=== Goal of the exercise ===
Line by line, repeat the material below exactly and leave the images out.

------------------------------------

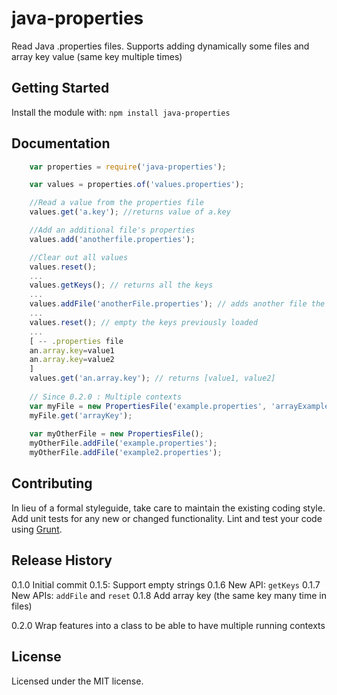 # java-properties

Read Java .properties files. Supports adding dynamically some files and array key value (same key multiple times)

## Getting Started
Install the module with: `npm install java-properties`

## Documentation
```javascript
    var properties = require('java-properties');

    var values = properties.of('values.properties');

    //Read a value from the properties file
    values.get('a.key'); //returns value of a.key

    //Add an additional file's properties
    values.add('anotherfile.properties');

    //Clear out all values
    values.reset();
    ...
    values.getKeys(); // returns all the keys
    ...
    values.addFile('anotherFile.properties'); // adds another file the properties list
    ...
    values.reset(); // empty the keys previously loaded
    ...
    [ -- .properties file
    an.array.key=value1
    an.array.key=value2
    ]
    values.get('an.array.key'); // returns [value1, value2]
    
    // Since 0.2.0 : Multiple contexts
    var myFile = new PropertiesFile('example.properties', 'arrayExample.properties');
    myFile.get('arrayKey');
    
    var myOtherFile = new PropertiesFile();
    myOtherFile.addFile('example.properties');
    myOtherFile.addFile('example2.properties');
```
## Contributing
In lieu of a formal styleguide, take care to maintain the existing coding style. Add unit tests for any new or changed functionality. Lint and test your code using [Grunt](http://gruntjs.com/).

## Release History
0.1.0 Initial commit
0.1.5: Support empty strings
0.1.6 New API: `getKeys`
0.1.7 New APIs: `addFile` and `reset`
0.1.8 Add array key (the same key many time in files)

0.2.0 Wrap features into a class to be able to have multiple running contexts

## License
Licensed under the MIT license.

------------------------------------

=== Result for this task ===
 # java-properties

Read Java .properties files. Supports adding dynamically some files and array key value (same key multiple times)

## Getting Started
Install the module with: `npm install java-properties`

## Documentation
```javascript
    var properties = require('java-properties');

    var values = properties.of('values.properties');

    //Read a value from the properties file
    values.get('a.key'); //returns value of a.key

    //Add an additional file's properties
    values.add('anotherfile.properties');

    //Clear out all values
    values.reset();
    ...
    values.getKeys(); // returns all the keys
    ...
    values.addFile('anotherFile.properties'); // adds another file the properties list
    ...
    values.reset(); // empty the keys previously loaded
    ...
    [ -- .properties file
    an.array.key=value1
    an.array.key=value2
    ]
    values.get('an.array.key'); // returns [value1, value2]
    
    // Since 0.2.0 : Multiple contexts
    var myFile = new PropertiesFile('example.properties', 'arrayExample.properties');
    myFile.get('arrayKey');
    
    var myOtherFile = new PropertiesFile();
    myOtherFile.addFile('example.properties');
    myOtherFile.addFile('example2.properties');
```
## Contributing
In lieu of a formal styleguide, take care to maintain the existing coding style. Add unit tests for any new or changed functionality. Lint and test your code using [Grunt](http://gruntjs.com/).

## Release History
0.1.0 Initial commit
0.1.5: Support empty strings
0.1.6 New API: `getKeys`
0.1.7 New APIs: `addFile` and `reset`
0.1.8 Add array key (the same key many time in files)

0.2.0 Wrap features into a class to be able to have multiple running contexts

## License
Licensed under the MIT license.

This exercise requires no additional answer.